Figure 5Major steps to conduct accurate tip dating. This figure summarizes the five main steps that ought to be conducted when performing tip‐dating analyses. For each of those steps, additional advices such as the important choices that must be made or the software to be used are given in the form of a practical guide available in Appendix S1 (Supporting information).

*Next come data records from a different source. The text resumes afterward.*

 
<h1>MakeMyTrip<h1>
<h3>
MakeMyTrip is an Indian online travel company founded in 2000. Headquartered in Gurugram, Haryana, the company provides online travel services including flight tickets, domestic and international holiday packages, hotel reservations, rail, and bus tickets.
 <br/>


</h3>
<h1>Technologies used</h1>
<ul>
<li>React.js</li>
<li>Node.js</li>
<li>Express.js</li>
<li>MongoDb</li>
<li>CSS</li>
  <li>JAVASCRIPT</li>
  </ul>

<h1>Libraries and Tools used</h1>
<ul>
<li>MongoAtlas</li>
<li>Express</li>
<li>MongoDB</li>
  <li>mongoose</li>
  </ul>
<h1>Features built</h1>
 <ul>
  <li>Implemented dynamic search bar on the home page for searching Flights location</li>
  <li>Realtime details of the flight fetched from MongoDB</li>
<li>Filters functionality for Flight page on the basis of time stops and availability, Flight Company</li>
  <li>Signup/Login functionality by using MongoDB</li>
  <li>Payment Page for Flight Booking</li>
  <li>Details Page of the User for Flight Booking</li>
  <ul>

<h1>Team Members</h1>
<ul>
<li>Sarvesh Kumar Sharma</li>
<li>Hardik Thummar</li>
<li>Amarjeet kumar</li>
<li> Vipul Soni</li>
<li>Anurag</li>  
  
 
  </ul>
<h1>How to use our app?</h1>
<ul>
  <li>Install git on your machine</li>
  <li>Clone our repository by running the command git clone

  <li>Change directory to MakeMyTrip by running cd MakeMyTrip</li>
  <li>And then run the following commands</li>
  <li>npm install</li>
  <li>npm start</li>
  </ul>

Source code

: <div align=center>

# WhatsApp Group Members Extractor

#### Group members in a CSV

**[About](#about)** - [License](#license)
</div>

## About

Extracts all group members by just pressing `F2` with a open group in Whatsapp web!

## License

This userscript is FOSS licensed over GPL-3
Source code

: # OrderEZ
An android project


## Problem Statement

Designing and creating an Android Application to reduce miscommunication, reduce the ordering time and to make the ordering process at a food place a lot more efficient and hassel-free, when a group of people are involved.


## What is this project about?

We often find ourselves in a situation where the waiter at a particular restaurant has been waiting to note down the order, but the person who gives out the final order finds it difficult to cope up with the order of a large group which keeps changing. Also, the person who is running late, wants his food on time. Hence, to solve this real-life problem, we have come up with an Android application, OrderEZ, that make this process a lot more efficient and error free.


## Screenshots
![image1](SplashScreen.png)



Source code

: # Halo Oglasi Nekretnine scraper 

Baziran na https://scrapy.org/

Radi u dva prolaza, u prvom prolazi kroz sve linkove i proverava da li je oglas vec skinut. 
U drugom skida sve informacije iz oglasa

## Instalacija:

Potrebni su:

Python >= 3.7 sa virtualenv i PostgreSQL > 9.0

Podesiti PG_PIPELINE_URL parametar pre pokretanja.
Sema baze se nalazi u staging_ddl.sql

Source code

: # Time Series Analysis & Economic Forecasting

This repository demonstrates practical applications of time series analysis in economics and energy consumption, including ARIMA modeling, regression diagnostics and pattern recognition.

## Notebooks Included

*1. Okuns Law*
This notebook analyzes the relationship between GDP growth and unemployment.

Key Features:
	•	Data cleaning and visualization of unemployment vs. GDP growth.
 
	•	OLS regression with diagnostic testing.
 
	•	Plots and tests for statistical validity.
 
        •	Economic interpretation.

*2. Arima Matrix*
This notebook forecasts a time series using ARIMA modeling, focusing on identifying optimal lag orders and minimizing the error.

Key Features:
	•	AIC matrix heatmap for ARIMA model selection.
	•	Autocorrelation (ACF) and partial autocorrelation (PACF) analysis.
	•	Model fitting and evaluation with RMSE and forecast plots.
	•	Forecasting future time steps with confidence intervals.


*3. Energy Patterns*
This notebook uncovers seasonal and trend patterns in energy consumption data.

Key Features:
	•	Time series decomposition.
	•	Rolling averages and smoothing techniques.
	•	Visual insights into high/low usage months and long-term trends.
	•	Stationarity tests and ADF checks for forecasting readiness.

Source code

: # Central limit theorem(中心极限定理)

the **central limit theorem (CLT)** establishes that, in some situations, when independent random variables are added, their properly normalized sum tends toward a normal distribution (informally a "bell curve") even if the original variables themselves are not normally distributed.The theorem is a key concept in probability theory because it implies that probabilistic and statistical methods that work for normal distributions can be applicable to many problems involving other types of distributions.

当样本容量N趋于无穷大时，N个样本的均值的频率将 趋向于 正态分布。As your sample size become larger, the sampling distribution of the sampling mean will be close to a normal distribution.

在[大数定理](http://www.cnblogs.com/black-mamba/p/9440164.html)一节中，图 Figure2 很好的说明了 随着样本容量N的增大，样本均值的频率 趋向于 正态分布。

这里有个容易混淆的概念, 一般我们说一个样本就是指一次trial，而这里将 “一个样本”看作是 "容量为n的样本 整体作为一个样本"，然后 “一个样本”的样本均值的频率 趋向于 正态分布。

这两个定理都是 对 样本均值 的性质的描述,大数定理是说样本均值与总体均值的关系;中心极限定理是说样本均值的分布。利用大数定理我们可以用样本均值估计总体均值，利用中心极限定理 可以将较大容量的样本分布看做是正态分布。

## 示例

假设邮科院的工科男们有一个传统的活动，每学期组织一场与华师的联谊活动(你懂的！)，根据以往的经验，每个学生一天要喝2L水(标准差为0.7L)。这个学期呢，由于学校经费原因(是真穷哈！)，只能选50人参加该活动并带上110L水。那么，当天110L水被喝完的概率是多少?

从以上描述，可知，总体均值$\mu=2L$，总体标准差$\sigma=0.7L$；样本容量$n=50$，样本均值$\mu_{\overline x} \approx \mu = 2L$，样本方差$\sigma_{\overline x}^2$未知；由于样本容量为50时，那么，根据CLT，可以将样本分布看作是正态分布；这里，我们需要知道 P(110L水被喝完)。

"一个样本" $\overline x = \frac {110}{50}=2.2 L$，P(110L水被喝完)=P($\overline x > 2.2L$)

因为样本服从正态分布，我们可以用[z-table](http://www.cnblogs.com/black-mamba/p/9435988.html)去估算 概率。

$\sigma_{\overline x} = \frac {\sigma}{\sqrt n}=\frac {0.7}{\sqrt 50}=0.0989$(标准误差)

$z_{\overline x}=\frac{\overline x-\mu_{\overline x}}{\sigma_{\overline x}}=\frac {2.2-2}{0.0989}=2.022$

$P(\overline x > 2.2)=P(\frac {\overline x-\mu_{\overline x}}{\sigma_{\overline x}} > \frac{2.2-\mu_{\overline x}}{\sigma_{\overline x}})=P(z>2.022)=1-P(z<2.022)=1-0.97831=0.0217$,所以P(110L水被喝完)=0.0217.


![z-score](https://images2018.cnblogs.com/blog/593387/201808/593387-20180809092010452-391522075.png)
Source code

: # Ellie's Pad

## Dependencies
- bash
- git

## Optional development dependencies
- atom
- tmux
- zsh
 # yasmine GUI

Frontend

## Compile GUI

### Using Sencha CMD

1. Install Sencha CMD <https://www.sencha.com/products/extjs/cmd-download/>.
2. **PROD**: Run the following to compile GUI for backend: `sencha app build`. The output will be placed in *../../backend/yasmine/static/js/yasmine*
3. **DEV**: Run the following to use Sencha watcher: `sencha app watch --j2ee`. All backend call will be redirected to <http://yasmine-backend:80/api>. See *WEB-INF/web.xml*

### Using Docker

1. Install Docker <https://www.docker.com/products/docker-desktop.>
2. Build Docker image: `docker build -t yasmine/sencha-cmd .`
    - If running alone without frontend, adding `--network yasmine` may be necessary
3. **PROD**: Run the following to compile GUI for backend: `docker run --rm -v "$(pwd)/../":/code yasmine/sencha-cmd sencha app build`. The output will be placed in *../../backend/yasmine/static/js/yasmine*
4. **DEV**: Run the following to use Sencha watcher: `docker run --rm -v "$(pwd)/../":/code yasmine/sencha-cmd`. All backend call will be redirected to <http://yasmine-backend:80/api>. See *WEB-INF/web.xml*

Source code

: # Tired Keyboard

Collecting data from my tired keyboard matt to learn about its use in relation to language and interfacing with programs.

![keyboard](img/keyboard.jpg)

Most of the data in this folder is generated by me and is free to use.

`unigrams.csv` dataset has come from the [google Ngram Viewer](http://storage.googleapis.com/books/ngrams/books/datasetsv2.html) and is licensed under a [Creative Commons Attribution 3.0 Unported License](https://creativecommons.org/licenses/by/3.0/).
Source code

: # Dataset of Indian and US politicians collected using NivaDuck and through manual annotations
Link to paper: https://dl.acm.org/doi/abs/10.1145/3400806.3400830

Figure 2Testing for temporal signal. Flow chart for testing measurable evolutionary change in a data set prior to any tip‐dating analysis. The most robust method existing so far is the ‘date‐randomization test’ which involves generating multiple randomized data sets by permutation of sampling times, and comparing parameter estimates obtained with the initial data set vs the randomized ones (see Section To date or not to date in the text for more details on how to perform this test and interpret the results); visual evidence for a temporal signal can also be obtained by fitting a linear regression between the age of the samples and their root‐to‐tip distances, which has to be computed from a tree built without constraining tip heights to their sampling times. Different tools allowing computing date‐randomized data sets and root‐to‐tip distances are listed in Table 1.
Figure 3Transmission graph vs. Phylogenetic tree. This figure adapted from Jombart et al. (2011) illustrates the difference between a transmission chain and a phylogenetic reconstruction. Panel a represents the transmission chain of a pathogen as arrows connecting hosts represented as circles, with grey circles representing sampled hosts. In panel (a, b) transmission graph (or network) is correctly reconstructed from the sampled hosts. In panel (c), a time‐structured phylogeny is reconstructed using the same samples with black dots representing hypothetical ancestral isolates.